In response to your inquiry, we are pleased to provide you with a general report of the condition of the property described above. Since we are not professional conservators or restorers, we urge you to consult with a restorer or conservator of your choice who will be better able to provide a detailed, professional report. Prospective buyers should inspect each lot to satisfy themselves as to condition and must understand that any statement made by Sotheby's is merely a subjective qualified opinion.
NOTWITHSTANDING THIS REPORT OR ANY DISCUSSIONS CONCERNING CONDITION OF A LOT, ALL LOTS ARE OFFERED AND SOLD "AS IS" IN ACCORDANCE WITH THE CONDITIONS OF SALE PRINTED IN THE CATALOGUE.

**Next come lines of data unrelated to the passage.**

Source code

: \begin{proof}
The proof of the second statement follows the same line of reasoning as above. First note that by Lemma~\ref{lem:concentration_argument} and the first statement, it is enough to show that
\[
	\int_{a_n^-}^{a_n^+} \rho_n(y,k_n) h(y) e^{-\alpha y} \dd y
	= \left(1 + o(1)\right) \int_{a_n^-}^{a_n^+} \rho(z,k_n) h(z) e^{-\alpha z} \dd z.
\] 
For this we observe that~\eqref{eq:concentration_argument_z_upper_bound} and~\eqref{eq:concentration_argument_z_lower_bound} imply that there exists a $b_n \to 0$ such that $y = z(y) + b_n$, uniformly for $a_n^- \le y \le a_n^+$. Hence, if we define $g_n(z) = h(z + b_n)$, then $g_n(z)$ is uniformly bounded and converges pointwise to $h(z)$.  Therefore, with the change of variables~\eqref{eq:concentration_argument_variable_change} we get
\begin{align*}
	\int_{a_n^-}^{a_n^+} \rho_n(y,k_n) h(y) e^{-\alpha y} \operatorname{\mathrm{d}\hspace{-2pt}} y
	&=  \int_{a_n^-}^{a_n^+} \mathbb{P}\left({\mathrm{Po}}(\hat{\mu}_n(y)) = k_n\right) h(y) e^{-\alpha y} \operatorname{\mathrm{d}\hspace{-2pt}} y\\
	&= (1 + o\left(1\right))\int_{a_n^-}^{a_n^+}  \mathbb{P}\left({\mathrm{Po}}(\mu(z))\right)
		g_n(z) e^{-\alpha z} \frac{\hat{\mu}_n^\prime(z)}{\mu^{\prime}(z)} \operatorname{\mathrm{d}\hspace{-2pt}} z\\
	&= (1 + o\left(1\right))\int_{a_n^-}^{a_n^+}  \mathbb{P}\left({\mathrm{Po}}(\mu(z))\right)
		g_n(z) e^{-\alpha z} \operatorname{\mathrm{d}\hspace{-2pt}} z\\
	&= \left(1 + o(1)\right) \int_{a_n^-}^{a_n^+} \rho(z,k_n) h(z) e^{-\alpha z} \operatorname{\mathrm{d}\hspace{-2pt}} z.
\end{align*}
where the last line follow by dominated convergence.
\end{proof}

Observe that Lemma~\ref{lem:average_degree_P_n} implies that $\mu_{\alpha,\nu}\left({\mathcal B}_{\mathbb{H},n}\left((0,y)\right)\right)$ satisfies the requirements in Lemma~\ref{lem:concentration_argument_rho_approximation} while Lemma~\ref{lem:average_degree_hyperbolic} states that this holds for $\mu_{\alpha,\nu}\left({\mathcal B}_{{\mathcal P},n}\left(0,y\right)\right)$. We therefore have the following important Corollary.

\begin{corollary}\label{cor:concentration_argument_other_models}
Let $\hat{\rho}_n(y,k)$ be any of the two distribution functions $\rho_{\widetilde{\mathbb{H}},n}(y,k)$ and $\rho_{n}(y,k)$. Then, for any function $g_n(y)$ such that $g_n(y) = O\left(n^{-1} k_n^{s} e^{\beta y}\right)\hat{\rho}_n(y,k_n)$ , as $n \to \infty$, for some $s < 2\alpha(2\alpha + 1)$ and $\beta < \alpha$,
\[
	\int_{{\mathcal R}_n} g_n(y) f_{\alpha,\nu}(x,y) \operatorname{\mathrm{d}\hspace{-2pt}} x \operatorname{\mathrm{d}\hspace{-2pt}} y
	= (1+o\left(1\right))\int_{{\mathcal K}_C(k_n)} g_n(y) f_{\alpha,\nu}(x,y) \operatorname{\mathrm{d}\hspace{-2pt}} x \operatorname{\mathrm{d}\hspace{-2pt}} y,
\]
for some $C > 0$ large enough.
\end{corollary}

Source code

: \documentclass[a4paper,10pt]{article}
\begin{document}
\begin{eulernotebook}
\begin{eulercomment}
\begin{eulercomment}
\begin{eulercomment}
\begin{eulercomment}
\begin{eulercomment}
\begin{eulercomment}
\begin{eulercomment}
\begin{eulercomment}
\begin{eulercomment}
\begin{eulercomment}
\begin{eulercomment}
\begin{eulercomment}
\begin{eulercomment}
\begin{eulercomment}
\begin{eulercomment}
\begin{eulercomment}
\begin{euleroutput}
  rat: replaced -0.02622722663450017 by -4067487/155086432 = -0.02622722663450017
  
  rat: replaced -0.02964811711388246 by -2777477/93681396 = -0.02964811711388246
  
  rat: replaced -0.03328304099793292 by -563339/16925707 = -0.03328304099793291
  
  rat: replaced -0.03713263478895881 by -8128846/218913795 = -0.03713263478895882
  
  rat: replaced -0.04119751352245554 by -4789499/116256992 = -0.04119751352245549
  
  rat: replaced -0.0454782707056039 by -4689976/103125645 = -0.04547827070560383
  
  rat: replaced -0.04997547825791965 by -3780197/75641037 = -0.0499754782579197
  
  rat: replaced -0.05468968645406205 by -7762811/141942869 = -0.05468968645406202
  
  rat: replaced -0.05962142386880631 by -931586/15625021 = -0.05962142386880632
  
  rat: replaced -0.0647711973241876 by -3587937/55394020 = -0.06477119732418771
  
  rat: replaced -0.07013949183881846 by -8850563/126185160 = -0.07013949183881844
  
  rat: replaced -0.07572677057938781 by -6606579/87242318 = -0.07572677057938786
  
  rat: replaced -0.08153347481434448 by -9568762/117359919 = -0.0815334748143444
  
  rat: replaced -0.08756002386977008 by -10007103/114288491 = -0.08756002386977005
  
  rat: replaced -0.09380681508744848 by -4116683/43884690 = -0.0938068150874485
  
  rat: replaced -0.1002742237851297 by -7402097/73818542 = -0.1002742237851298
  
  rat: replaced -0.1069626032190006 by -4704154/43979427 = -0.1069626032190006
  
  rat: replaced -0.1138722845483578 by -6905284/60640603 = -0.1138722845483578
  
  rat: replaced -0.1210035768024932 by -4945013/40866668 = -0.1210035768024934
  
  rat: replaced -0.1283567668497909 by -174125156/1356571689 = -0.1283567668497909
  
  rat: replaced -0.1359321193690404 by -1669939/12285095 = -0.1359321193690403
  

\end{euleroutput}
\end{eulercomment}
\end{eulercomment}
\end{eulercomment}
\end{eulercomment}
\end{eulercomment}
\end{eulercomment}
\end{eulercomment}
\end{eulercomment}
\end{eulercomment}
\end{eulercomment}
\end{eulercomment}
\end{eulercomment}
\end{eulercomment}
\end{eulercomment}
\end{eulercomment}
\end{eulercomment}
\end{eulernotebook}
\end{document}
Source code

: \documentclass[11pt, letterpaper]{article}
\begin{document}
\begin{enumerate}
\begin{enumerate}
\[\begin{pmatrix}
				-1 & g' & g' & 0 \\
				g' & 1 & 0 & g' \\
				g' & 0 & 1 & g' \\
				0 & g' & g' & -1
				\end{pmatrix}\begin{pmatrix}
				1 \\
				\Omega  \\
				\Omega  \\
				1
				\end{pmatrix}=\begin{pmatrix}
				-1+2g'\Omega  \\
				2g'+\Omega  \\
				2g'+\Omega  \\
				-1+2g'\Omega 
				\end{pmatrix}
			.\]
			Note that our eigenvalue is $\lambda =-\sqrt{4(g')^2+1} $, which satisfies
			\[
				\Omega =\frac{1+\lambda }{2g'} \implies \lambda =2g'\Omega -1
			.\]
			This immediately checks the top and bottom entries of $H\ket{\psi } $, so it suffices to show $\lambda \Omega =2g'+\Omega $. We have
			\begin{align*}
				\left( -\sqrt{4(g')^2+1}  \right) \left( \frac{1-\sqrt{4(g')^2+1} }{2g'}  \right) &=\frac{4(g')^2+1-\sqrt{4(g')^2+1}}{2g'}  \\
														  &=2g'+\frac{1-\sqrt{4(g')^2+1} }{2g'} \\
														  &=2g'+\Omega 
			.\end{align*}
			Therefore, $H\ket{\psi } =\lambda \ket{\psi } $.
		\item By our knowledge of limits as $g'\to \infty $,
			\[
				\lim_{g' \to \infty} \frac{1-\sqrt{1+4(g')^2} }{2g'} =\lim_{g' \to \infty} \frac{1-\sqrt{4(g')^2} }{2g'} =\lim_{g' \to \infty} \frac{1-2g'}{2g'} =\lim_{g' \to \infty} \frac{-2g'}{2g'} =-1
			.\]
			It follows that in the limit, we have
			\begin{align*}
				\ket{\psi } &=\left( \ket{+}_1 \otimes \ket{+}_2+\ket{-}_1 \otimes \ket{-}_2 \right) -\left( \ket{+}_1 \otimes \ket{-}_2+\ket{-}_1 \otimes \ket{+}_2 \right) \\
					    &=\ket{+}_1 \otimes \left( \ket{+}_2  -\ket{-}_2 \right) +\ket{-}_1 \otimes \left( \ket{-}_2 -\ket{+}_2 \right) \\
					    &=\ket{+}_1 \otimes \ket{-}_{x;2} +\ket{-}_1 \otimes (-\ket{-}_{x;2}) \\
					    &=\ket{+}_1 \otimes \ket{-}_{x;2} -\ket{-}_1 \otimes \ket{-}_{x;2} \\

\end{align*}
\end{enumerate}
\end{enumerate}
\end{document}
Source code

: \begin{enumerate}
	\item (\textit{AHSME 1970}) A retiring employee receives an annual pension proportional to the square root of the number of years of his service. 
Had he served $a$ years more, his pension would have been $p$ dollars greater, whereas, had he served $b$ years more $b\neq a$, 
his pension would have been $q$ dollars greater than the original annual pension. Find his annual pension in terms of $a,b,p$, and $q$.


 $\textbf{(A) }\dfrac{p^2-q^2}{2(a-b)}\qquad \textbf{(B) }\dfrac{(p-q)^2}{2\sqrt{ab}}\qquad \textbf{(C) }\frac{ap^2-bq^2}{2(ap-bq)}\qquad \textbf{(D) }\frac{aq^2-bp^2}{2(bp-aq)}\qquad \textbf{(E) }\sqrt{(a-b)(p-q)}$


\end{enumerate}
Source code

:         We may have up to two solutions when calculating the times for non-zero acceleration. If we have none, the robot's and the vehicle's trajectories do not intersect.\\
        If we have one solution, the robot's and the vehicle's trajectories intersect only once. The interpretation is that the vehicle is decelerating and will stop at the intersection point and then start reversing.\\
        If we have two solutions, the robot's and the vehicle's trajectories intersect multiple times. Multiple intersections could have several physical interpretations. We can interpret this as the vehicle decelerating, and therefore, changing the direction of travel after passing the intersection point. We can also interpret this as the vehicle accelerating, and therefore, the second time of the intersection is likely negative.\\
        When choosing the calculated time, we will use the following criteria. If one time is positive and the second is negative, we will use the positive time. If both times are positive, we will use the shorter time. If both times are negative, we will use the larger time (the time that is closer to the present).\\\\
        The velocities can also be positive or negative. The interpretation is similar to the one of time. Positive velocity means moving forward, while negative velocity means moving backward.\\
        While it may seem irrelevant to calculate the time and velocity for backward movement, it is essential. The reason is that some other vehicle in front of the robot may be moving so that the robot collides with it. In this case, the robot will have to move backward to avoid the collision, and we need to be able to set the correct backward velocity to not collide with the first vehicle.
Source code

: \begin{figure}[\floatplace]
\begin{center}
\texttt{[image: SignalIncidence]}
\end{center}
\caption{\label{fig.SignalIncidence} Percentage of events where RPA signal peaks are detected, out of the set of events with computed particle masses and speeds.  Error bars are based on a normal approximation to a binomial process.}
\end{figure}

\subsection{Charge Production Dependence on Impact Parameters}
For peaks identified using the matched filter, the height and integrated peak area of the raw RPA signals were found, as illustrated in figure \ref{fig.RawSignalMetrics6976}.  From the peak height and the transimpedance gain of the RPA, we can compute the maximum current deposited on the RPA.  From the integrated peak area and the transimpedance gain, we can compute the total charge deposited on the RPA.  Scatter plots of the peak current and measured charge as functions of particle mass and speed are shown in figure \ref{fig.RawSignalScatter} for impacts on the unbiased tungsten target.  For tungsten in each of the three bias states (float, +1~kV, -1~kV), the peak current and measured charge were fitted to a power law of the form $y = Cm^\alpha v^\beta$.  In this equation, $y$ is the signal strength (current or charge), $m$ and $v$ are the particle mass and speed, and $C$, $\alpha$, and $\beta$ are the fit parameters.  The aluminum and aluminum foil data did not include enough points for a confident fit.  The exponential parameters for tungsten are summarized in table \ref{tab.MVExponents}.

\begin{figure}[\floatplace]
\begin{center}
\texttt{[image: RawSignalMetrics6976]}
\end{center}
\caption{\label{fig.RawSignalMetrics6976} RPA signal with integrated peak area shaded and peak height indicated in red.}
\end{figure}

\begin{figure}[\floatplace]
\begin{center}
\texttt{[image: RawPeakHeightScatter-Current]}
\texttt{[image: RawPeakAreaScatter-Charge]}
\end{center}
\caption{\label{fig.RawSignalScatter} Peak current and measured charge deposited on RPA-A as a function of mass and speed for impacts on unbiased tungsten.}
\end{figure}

Margaret Riordan, Stoninington, Connecticut, September 14, 1998
Hong Kong has always been a fishing and farming village in the south of China, however it was ceded by the Qing government to the British Empire following the end of the First Opium War under the Treaty of Nanking in 1843. Since then, the rapid development of Hong Kong was documented in many China trade paintings. The present example depicts Hong Kong around the 1860s, some twenty years after the British took over the free port. As documented in detail in Carl L. Crossman, The Decorative Arts of The China Trade, Suffolk, 1991, pp. 416-417, one of the most recognizable landmarks in various views of Hong Kong is St. John's Cathedral. It was built in 1849 and depicted in the middle towards the left of this picture. Another important reference point, the Government House, depicted up the hill to the right of St. John's Cathedral and flying a flag, was built in 1855. Additionally, the signal tower at the top of Victoria Peak was erected in 1861. However, the current example does not depict the famous Pedder Street clock tower, which was completed in 1862, therefore this picture was most likely painted in 1861. A related example is illustrated in Patrick Conner, Paintings of the China Trade: The Sze Yuan Tang Collection of Historic Paintings, Hong Kong, 2013, p. 64, cat. no. 51, where the author discusses the cast-iron frontage on the waterfront to the right, belonging to Peninsular and Oriental Steam Navigation Company. The author further notes that the covered hulk depicted in the middle of the painting is probably The Princess Charlotte. Both the cast-iron frontage and the covered hulk can be seen in the present example. A similar oil on canvas view of Hong Kong was sold in these rooms, January 17th, 2019, lot 129, and was previously in the Collection of Mr. and Mrs. Paul Mellon.